### Goal of the exercise
Your answer should consist of the lines below that hold the word "nicht".

### Data provided
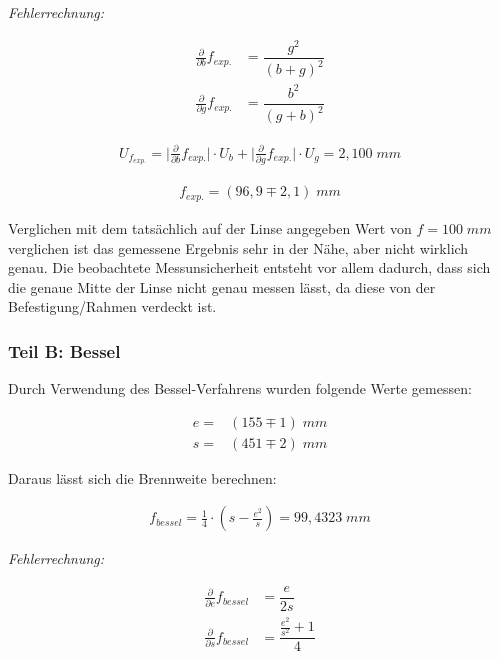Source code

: \documentclass[a4paper]{scrartcl}
\numberwithin{equation}{subsection}
\begin{document}
\textit{Fehlerrechnung:}

\begin{align*}
\frac{\partial}{\partial b} f_{\textit{exp.}} &= 	\dfrac{g^2}{\left(b+g\right)^2}	 \\
\frac{\partial}{\partial g} f_{\textit{exp.}} &= \dfrac{b^2}{\left(g+b\right)^2}
\end{align*}

\begin{align*}
U_{f_{\textit{exp.}}} = \bigg | \frac{\partial}{\partial b} f_{\textit{exp.}} \bigg | \cdot U_{b} + 
					    \bigg | \frac{\partial}{\partial g} f_{\textit{exp.}} \bigg | \cdot U_{g} = 2,100 \;mm
\end{align*}

\begin{align*}
f_{\textit{exp.}} = (96,9 \mp 2,1) \;mm
\end{align*}

Verglichen mit dem tatsächlich auf der Linse angegeben Wert von $f = 100 \;mm$ verglichen ist das gemessene Ergebnis sehr in der Nähe, aber nicht wirklich genau.
Die beobachtete Messunsicherheit entsteht vor allem dadurch, dass sich die genaue Mitte der Linse nicht genau messen lässt, da diese von der Befestigung/Rahmen verdeckt ist.


\subsubsection{Teil B: Bessel}

Durch Verwendung des Bessel-Verfahrens wurden folgende Werte gemessen:

\begin{align*}
e =& (155 \mp 1) \;mm \\
s =& (451 \mp 2) \;mm
\end{align*}

Daraus lässt sich die Brennweite berechnen:

\begin{align}
f_{\textit{bessel}} = \frac{1}{4} \cdot \left( s - \frac{e^2}{s} \right) = 99,4323 \;mm
\end{align}

\textit{Fehlerrechnung:}

\begin{align*}
\frac{\partial}{\partial e} f_{\textit{bessel}} &= \dfrac{e}{2s}		 \\
\frac{\partial}{\partial s} f_{\textit{bessel}} &= \dfrac{\frac{e^2}{s^2}+1}{4}
\end{align*}
\end{document}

### Your solution
Verglichen mit dem tatsächlich auf der Linse angegeben Wert von $f = 100 \;mm$ verglichen ist das gemessene Ergebnis sehr in der Nähe, aber nicht wirklich genau.
Die beobachtete Messunsicherheit entsteht vor allem dadurch, dass sich die genaue Mitte der Linse nicht genau messen lässt, da diese von der Befestigung/Rahmen verdeckt ist.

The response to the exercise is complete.